Take the line that contains "resource limit of" and all lines after it, up to and including the last line of the data, and write them out exactly; nothing else belongs in the answer.
━━━ THE DATA ━━━
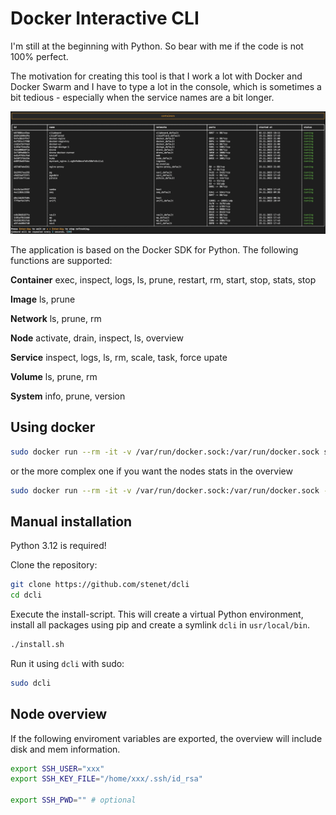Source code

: # Docker Interactive CLI

I'm still at the beginning with Python. So bear with me if the code is not 100% perfect.

The motivation for creating this tool is that I work a lot with Docker and Docker Swarm and I have to type a lot in the console, which is sometimes a bit tedious - especially when the service names are a bit longer.

![Sceenshot](/assets/dcli-screenshot.png)

The application is based on the Docker SDK for Python. The following functions are supported:

**Container**
exec, inspect, logs, ls, prune, restart, rm, start, stop, stats, stop

**Image**
ls, prune

**Network**
ls, prune, rm

**Node**
activate, drain, inspect, ls, overview

**Service**
inspect, logs, ls, rm, scale, task, force upate

**Volume**
ls, prune, rm

**System**
info, prune, version

## Using docker

```bash
sudo docker run --rm -it -v /var/run/docker.sock:/var/run/docker.sock stefanheim/dcli
```

or the more complex one if you want the nodes stats in the overview

```bash
sudo docker run --rm -it -v /var/run/docker.sock:/var/run/docker.sock -v /home/xxx/.ssh/id_rsa:/opt/.ssh/id_rsa -e SSH_USER=xxx -e SSH_KEY_FILE=/opt/.ssh/id_rsa stefanheim/dcli
```

## Manual installation

Python 3.12 is required!

Clone the repository:

```bash
git clone https://github.com/stenet/dcli
cd dcli
```

Execute the install-script. This will create a virtual Python environment, install all packages 
using pip and create a symlink `dcli` in `usr/local/bin`.

```bash
./install.sh
```

Run it using `dcli` with sudo:

```bash
sudo dcli
```

## Node overview

If the following enviroment variables are exported, the overview will include disk
and mem information.

```bash
export SSH_USER="xxx"
export SSH_KEY_FILE="/home/xxx/.ssh/id_rsa"

export SSH_PWD="" # optional
```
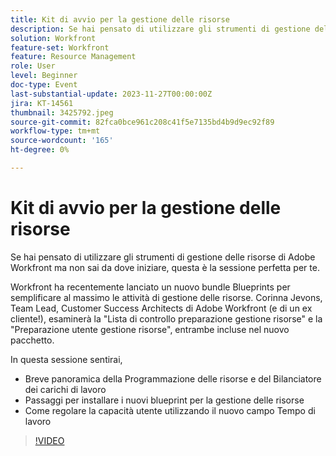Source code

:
 ```yaml
---
title: Kit di avvio per la gestione delle risorse
description: Se hai pensato di utilizzare gli strumenti di gestione delle risorse di Adobe Workfront ma non sai da dove iniziare, questa è la sessione perfetta per te. Workfront ha recentemente lanciato un nuovo bundle Blueprints per semplificare al massimo le attività di gestione delle risorse.
solution: Workfront
feature-set: Workfront
feature: Resource Management
role: User
level: Beginner
doc-type: Event
last-substantial-update: 2023-11-27T00:00:00Z
jira: KT-14561
thumbnail: 3425792.jpeg
source-git-commit: 82fca0bce961c208c41f5e7135bd4b9d9ec92f89
workflow-type: tm+mt
source-wordcount: '165'
ht-degree: 0%

---
```



# Kit di avvio per la gestione delle risorse

Se hai pensato di utilizzare gli strumenti di gestione delle risorse di Adobe Workfront ma non sai da dove iniziare, questa è la sessione perfetta per te.

Workfront ha recentemente lanciato un nuovo bundle Blueprints per semplificare al massimo le attività di gestione delle risorse. Corinna Jevons, Team Lead, Customer Success Architects di Adobe Workfront (e di un ex cliente!), esaminerà la &quot;Lista di controllo preparazione gestione risorse&quot; e la &quot;Preparazione utente gestione risorse&quot;, entrambe incluse nel nuovo pacchetto.

In questa sessione sentirai,

* Breve panoramica della Programmazione delle risorse e del Bilanciatore dei carichi di lavoro
* Passaggi per installare i nuovi blueprint per la gestione delle risorse
* Come regolare la capacità utente utilizzando il nuovo campo Tempo di lavoro

>[!VIDEO](https://video.tv.adobe.com/v/3425792/?learn=on)

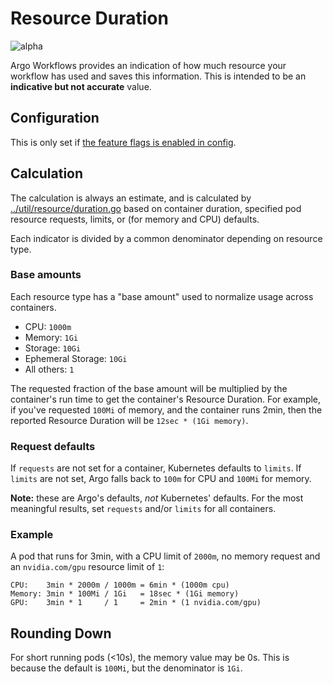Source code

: # Resource Duration

![alpha](assets/alpha.svg)

Argo Workflows provides an indication of how much resource your workflow has used and saves this 
information. This is intended to be an **indicative but not accurate** value.

## Configuration

This is only set if [the feature flags is enabled in config](workflow-controller-configmap.yaml).

## Calculation

The calculation is always an estimate, and is calculated by [../util/resource/duration.go](../util/resource/duration.go) 
based on container duration, specified pod resource requests, limits, or (for memory and CPU) 
defaults. 

Each indicator is divided by a common denominator depending on resource type.

### Base amounts

Each resource type has a "base amount" used to normalize usage across containers.

 * CPU: `1000m`
 * Memory: `1Gi`
 * Storage: `10Gi`
 * Ephemeral Storage: `10Gi`
 * All others: `1` 

The requested fraction of the base amount will be multiplied by the container's run time to get 
the container's Resource Duration. For example, if you've requested `100Mi` of memory, and the 
container runs 2min, then the reported Resource Duration will be `12sec * (1Gi memory)`. 

### Request defaults

If `requests` are not set for a container, Kubernetes defaults to `limits`. If `limits` are not set,
Argo falls back to `100m` for CPU and `100Mi` for memory. 

**Note:** these are Argo's defaults, _not_ Kubernetes' defaults. For the most meaningful results, 
set `requests` and/or `limits` for all containers.

### Example

A pod that runs for 3min, with a CPU limit of `2000m`, no memory request and an `nvidia.com/gpu` 
resource limit of `1`:

```
CPU:    3min * 2000m / 1000m = 6min * (1000m cpu)
Memory: 3min * 100Mi / 1Gi   = 18sec * (1Gi memory)
GPU:    3min * 1     / 1     = 2min * (1 nvidia.com/gpu)
```

## Rounding Down

For short running pods (<10s), the memory value may be 0s. This is because the default is `100Mi`, 
but the denominator is `1Gi`.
━━━
**SOLUTION TO THE PROBLEM**:
resource limit of `1`:

```
CPU:    3min * 2000m / 1000m = 6min * (1000m cpu)
Memory: 3min * 100Mi / 1Gi   = 18sec * (1Gi memory)
GPU:    3min * 1     / 1     = 2min * (1 nvidia.com/gpu)
```

## Rounding Down

For short running pods (<10s), the memory value may be 0s. This is because the default is `100Mi`, 
but the denominator is `1Gi`.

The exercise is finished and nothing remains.